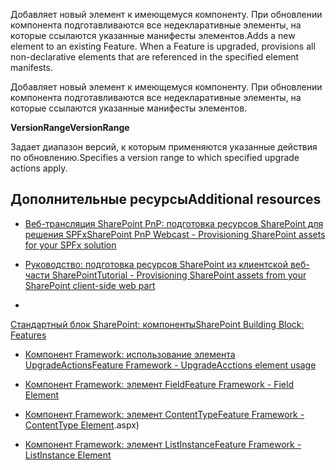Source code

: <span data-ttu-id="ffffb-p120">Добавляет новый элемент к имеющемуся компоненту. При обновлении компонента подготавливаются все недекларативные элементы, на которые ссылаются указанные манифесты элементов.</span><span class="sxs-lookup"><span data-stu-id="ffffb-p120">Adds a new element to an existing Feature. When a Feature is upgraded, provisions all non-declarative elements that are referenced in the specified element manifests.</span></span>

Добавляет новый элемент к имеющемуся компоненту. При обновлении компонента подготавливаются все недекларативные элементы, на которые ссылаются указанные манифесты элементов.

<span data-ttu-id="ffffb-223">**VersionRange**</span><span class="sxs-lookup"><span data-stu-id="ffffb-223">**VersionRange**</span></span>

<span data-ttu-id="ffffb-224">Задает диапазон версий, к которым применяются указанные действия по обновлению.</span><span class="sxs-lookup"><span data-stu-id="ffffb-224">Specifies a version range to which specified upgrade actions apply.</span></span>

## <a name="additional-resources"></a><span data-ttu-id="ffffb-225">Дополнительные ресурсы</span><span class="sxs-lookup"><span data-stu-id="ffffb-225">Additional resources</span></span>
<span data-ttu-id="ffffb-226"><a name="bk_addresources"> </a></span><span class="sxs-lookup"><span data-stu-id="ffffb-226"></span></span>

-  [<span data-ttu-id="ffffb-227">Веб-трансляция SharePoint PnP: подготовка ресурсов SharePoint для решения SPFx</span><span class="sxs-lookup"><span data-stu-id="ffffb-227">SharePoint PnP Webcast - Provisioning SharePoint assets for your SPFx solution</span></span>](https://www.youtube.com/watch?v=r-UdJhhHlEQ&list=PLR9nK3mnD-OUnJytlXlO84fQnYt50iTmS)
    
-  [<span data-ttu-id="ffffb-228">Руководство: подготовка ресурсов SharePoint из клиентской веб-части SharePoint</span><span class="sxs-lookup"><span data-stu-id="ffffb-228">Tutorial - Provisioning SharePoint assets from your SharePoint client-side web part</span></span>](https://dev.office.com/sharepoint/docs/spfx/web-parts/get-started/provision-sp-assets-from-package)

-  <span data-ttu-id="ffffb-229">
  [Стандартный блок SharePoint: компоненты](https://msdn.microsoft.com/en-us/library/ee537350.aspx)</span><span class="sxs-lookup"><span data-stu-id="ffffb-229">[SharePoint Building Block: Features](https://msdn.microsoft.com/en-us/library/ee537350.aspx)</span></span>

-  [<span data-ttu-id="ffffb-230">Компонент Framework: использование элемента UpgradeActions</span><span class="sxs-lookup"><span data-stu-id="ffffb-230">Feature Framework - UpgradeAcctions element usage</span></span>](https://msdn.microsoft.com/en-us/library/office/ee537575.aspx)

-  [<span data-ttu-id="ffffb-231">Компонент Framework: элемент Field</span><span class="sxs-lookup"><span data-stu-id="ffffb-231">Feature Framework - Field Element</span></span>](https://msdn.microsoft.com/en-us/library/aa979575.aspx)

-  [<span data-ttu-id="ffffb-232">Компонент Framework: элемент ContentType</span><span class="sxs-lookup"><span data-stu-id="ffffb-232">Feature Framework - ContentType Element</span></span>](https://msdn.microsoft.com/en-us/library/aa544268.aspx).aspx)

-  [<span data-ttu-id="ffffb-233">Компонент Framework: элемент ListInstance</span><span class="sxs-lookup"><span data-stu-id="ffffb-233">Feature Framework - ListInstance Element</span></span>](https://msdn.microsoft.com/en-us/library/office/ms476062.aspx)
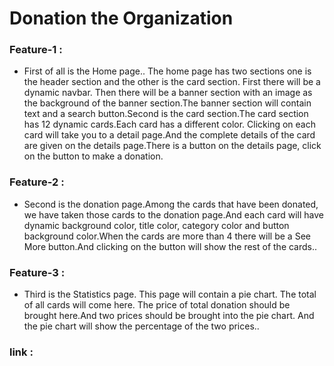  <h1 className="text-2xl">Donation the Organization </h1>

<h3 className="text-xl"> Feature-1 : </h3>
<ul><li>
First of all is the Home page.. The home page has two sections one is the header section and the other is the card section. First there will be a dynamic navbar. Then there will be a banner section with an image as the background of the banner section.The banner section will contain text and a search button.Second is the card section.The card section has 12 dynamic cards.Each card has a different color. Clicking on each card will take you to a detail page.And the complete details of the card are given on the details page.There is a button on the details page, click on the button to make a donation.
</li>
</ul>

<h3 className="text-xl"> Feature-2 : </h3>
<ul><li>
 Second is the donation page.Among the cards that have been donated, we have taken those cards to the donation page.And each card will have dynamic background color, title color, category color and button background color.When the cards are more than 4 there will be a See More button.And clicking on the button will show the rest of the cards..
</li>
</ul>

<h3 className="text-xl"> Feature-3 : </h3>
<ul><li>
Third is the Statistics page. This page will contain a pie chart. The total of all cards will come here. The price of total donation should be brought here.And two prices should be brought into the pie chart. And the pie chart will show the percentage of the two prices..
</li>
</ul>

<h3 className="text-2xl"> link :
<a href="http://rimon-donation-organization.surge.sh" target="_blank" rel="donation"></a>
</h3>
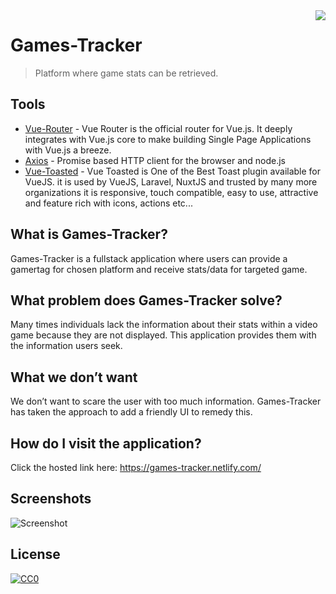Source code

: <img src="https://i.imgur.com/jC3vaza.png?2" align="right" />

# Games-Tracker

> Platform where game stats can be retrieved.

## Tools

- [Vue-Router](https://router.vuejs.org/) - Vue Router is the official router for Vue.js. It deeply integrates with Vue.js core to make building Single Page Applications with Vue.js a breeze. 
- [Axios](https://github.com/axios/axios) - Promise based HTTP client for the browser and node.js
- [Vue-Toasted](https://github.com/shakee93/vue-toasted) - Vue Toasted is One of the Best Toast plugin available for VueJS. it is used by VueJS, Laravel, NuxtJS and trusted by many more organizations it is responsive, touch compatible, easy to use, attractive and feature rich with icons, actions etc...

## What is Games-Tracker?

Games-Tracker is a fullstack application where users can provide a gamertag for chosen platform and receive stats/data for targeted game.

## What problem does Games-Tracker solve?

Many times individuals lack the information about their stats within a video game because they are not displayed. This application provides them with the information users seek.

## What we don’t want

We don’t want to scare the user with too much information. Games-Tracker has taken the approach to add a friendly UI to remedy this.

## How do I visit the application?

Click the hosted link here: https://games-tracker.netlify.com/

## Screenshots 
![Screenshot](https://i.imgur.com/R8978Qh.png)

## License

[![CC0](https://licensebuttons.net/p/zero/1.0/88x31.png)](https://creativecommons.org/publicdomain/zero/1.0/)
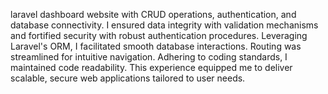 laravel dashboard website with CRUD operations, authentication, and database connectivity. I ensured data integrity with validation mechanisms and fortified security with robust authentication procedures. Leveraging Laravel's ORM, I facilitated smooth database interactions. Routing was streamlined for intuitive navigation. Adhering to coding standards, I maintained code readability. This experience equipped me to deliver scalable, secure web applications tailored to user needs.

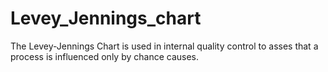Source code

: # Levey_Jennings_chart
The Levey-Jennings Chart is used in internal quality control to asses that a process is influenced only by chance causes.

——————

**About this exercise**
Your answer must be the records above, word for word, with no pictures.

**The answer**
Source code

: <span data-ttu-id="ffffb-p120">Добавляет новый элемент к имеющемуся компоненту. При обновлении компонента подготавливаются все недекларативные элементы, на которые ссылаются указанные манифесты элементов.</span><span class="sxs-lookup"><span data-stu-id="ffffb-p120">Adds a new element to an existing Feature. When a Feature is upgraded, provisions all non-declarative elements that are referenced in the specified element manifests.</span></span>

Добавляет новый элемент к имеющемуся компоненту. При обновлении компонента подготавливаются все недекларативные элементы, на которые ссылаются указанные манифесты элементов.

<span data-ttu-id="ffffb-223">**VersionRange**</span><span class="sxs-lookup"><span data-stu-id="ffffb-223">**VersionRange**</span></span>

<span data-ttu-id="ffffb-224">Задает диапазон версий, к которым применяются указанные действия по обновлению.</span><span class="sxs-lookup"><span data-stu-id="ffffb-224">Specifies a version range to which specified upgrade actions apply.</span></span>

## <a name="additional-resources"></a><span data-ttu-id="ffffb-225">Дополнительные ресурсы</span><span class="sxs-lookup"><span data-stu-id="ffffb-225">Additional resources</span></span>
<span data-ttu-id="ffffb-226"><a name="bk_addresources"> </a></span><span class="sxs-lookup"><span data-stu-id="ffffb-226"></span></span>

-  [<span data-ttu-id="ffffb-227">Веб-трансляция SharePoint PnP: подготовка ресурсов SharePoint для решения SPFx</span><span class="sxs-lookup"><span data-stu-id="ffffb-227">SharePoint PnP Webcast - Provisioning SharePoint assets for your SPFx solution</span></span>](https://www.youtube.com/watch?v=r-UdJhhHlEQ&list=PLR9nK3mnD-OUnJytlXlO84fQnYt50iTmS)
    
-  [<span data-ttu-id="ffffb-228">Руководство: подготовка ресурсов SharePoint из клиентской веб-части SharePoint</span><span class="sxs-lookup"><span data-stu-id="ffffb-228">Tutorial - Provisioning SharePoint assets from your SharePoint client-side web part</span></span>](https://dev.office.com/sharepoint/docs/spfx/web-parts/get-started/provision-sp-assets-from-package)

-  <span data-ttu-id="ffffb-229">
  [Стандартный блок SharePoint: компоненты](https://msdn.microsoft.com/en-us/library/ee537350.aspx)</span><span class="sxs-lookup"><span data-stu-id="ffffb-229">[SharePoint Building Block: Features](https://msdn.microsoft.com/en-us/library/ee537350.aspx)</span></span>

-  [<span data-ttu-id="ffffb-230">Компонент Framework: использование элемента UpgradeActions</span><span class="sxs-lookup"><span data-stu-id="ffffb-230">Feature Framework - UpgradeAcctions element usage</span></span>](https://msdn.microsoft.com/en-us/library/office/ee537575.aspx)

-  [<span data-ttu-id="ffffb-231">Компонент Framework: элемент Field</span><span class="sxs-lookup"><span data-stu-id="ffffb-231">Feature Framework - Field Element</span></span>](https://msdn.microsoft.com/en-us/library/aa979575.aspx)

-  [<span data-ttu-id="ffffb-232">Компонент Framework: элемент ContentType</span><span class="sxs-lookup"><span data-stu-id="ffffb-232">Feature Framework - ContentType Element</span></span>](https://msdn.microsoft.com/en-us/library/aa544268.aspx).aspx)

-  [<span data-ttu-id="ffffb-233">Компонент Framework: элемент ListInstance</span><span class="sxs-lookup"><span data-stu-id="ffffb-233">Feature Framework - ListInstance Element</span></span>](https://msdn.microsoft.com/en-us/library/office/ms476062.aspx)
  <h1 className="text-2xl">Donation the Organization </h1>

<h3 className="text-xl"> Feature-1 : </h3>
<ul><li>
First of all is the Home page.. The home page has two sections one is the header section and the other is the card section. First there will be a dynamic navbar. Then there will be a banner section with an image as the background of the banner section.The banner section will contain text and a search button.Second is the card section.The card section has 12 dynamic cards.Each card has a different color. Clicking on each card will take you to a detail page.And the complete details of the card are given on the details page.There is a button on the details page, click on the button to make a donation.
</li>
</ul>

<h3 className="text-xl"> Feature-2 : </h3>
<ul><li>
 Second is the donation page.Among the cards that have been donated, we have taken those cards to the donation page.And each card will have dynamic background color, title color, category color and button background color.When the cards are more than 4 there will be a See More button.And clicking on the button will show the rest of the cards..
</li>
</ul>

<h3 className="text-xl"> Feature-3 : </h3>
<ul><li>
Third is the Statistics page. This page will contain a pie chart. The total of all cards will come here. The price of total donation should be brought here.And two prices should be brought into the pie chart. And the pie chart will show the percentage of the two prices..
</li>
</ul>

<h3 className="text-2xl"> link :
<a href="http://rimon-donation-organization.surge.sh" target="_blank" rel="donation"></a>
</h3>
Source code

: <img src="https://i.imgur.com/jC3vaza.png?2" align="right" />

# Games-Tracker

> Platform where game stats can be retrieved.

## Tools

- [Vue-Router](https://router.vuejs.org/) - Vue Router is the official router for Vue.js. It deeply integrates with Vue.js core to make building Single Page Applications with Vue.js a breeze. 
- [Axios](https://github.com/axios/axios) - Promise based HTTP client for the browser and node.js
- [Vue-Toasted](https://github.com/shakee93/vue-toasted) - Vue Toasted is One of the Best Toast plugin available for VueJS. it is used by VueJS, Laravel, NuxtJS and trusted by many more organizations it is responsive, touch compatible, easy to use, attractive and feature rich with icons, actions etc...

## What is Games-Tracker?

Games-Tracker is a fullstack application where users can provide a gamertag for chosen platform and receive stats/data for targeted game.

## What problem does Games-Tracker solve?

Many times individuals lack the information about their stats within a video game because they are not displayed. This application provides them with the information users seek.

## What we don’t want

We don’t want to scare the user with too much information. Games-Tracker has taken the approach to add a friendly UI to remedy this.

## How do I visit the application?

Click the hosted link here: https://games-tracker.netlify.com/

## Screenshots 
![Screenshot](https://i.imgur.com/R8978Qh.png)

## License

[![CC0](https://licensebuttons.net/p/zero/1.0/88x31.png)](https://creativecommons.org/publicdomain/zero/1.0/)
 laravel dashboard website with CRUD operations, authentication, and database connectivity. I ensured data integrity with validation mechanisms and fortified security with robust authentication procedures. Leveraging Laravel's ORM, I facilitated smooth database interactions. Routing was streamlined for intuitive navigation. Adhering to coding standards, I maintained code readability. This experience equipped me to deliver scalable, secure web applications tailored to user needs.

Source code

: # Levey_Jennings_chart
The Levey-Jennings Chart is used in internal quality control to asses that a process is influenced only by chance causes.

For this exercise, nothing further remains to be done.